Interpret Feature Balance Measures

Statistical Parity:

When it is positive, it means that ClassA sees the positive outcome more than ClassB.
When it is negative, it means that ClassB sees the positive outcome more than ClassA.

From the results, we can tell the following:

For Sex:

SP(Male, Female) = 0.1963 shows "Male" observations are associated with ">50k" income label more often than "Female" observations.

For Race:

SP(Other, Asian-Pac-Islander) = -0.1734 shows "Other" observations are associated with ">50k" income label less than "Asian-Pac-Islander" observations.
SP(White, Other) = 0.1636 shows "White" observations are associated with ">50k" income label more often than "Other" observations.
SP(Asian-Pac-Islander, Amer-Indian-Eskimo) = 0.1494 shows "Asian-Pac-Islander" observations are associated with ">50k" income label more often than "Amer-Indian-Eskimo" observations.

Again, you can take mitigation steps to upsample/downsample your data to be less biased towards certain features and feature values.

Built-in mitigation steps are coming soon.

Calculate Distribution Balance Measures

Distribution Balance Measures allow us to compare our data with a reference distribution (i.e. uniform distribution). They are calculated per sensitive column and don't use the label column. |

python

from synapse.ml.exploratory import DistributionBalanceMeasure

distribution_balance_measures = (
    DistributionBalanceMeasure().setSensitiveCols(cols_of_interest).transform(df)
)

# Sort by JS Distance descending
display(
    distribution_balance_measures.sort(
        F.abs("DistributionBalanceMeasure.js_dist").desc()
    )
)

Visualize Distribution Balance Measures

python

distribution_rows = distribution_balance_measures.collect()
race_row = [row for row in distribution_rows if row["FeatureName"] == "race"][0][
    "DistributionBalanceMeasure"
]
sex_row = [row for row in distribution_rows if row["FeatureName"] == "sex"][0][
    "DistributionBalanceMeasure"
]

measures_of_interest = [
    "kl_divergence",
    "js_dist",
    "inf_norm_dist",
    "total_variation_dist",
    "wasserstein_dist",
]
race_measures = [round(race_row[measure], 4) for measure in measures_of_interest]
sex_measures = [round(sex_row[measure], 4) for measure in measures_of_interest]

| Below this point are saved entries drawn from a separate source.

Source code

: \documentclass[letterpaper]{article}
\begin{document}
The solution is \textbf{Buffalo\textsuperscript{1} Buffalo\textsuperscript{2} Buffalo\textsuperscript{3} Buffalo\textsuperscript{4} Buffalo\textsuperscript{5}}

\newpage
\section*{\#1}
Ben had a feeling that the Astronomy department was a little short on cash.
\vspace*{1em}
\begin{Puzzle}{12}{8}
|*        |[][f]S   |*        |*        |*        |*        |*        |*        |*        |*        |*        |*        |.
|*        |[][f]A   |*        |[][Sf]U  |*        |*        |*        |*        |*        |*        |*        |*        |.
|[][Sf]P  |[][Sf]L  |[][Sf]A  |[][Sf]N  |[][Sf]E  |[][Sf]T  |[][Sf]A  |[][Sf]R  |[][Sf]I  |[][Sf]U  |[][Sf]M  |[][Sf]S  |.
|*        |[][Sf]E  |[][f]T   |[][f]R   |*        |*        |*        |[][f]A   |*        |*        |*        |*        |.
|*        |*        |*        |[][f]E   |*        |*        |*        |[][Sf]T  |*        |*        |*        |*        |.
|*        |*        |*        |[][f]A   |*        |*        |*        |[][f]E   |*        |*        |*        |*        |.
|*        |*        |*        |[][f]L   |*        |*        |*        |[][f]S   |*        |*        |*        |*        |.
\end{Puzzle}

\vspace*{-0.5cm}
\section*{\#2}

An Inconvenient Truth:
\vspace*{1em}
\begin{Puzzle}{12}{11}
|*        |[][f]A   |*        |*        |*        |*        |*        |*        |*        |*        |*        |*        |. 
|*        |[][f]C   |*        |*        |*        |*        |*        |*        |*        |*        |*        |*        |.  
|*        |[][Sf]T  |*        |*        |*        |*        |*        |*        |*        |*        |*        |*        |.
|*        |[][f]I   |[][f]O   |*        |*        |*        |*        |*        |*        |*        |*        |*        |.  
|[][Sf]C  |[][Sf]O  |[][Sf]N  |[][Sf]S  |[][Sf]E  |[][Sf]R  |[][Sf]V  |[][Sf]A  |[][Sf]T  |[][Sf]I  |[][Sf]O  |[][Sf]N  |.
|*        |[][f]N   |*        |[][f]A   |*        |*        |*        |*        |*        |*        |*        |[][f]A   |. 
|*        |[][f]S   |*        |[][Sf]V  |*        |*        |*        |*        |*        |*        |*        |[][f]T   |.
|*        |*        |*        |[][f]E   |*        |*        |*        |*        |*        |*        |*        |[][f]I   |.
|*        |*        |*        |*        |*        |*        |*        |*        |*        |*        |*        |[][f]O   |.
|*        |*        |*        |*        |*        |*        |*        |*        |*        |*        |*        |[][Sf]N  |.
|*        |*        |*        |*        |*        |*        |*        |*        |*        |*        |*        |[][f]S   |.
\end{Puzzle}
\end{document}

x = np.arange(len(measures_of_interest))
width = 0.35

fig, ax = plt.subplots()
rects1 = ax.bar(x - width / 2, race_measures, width, label="Race")
rects2 = ax.bar(x + width / 2, sex_measures, width, label="Sex")

ax.set_xlabel("Measure")
ax.set_ylabel("Value")
ax.set_title("Distribution Balance Measures of Sex and Race in Adult Dataset")
ax.set_xticks(x)
ax.set_xticklabels(measures_of_interest)
ax.legend()

plt.setp(ax.get_xticklabels(), rotation=20, ha="right", rotation_mode="default")


def autolabel(rects):
    for rect in rects:
        height = rect.get_height()
        ax.annotate(
            "{}".format(height),
            xy=(rect.get_x() + rect.get_width() / 2, height),
            xytext=(0, 1),  # 1 point vertical offset
            textcoords="offset points",
            ha="center",
            va="bottom",
        )


autolabel(rects1)
autolabel(rects2)

fig.tight_layout()

plt.show()

Interpret Distribution Balance Measures

Race has a JS Distance of 0.5104 while Sex has a JS Distance of 0.1217.

Knowing that JS Distance is between [0, 1] where 0 means perfectly balanced distribution, we can tell that:

There is a larger disparity between various races than various sexes in our dataset.
Race is nowhere close to a perfectly balanced distribution (i.e. some races are seen ALOT more than others in our dataset).
Sex is fairly close to a perfectly balanced distribution.

Calculate Aggregate Balance Measures

Aggregate Balance Measures allow us to obtain a higher notion of inequality. They are calculated on the global set of sensitive columns and don't use the label column.

These measures look at distribution of records across all combinations of sensitive columns. For example, if Sex and Race are sensitive columns, it shall try to quantify imbalance across all combinations - (Male, Black), (Female, White), (Male, Asian-Pac-Islander), etc.

python

from synapse.ml.exploratory import AggregateBalanceMeasure

aggregate_balance_measures = (
    AggregateBalanceMeasure().setSensitiveCols(cols_of_interest).transform(df)
)

display(aggregate_balance_measures)

Interpret Aggregate Balance Measures

An Atkinson Index of 0.7779 lets us know that 77.79% of data points need to be foregone to have a more equal share among our features.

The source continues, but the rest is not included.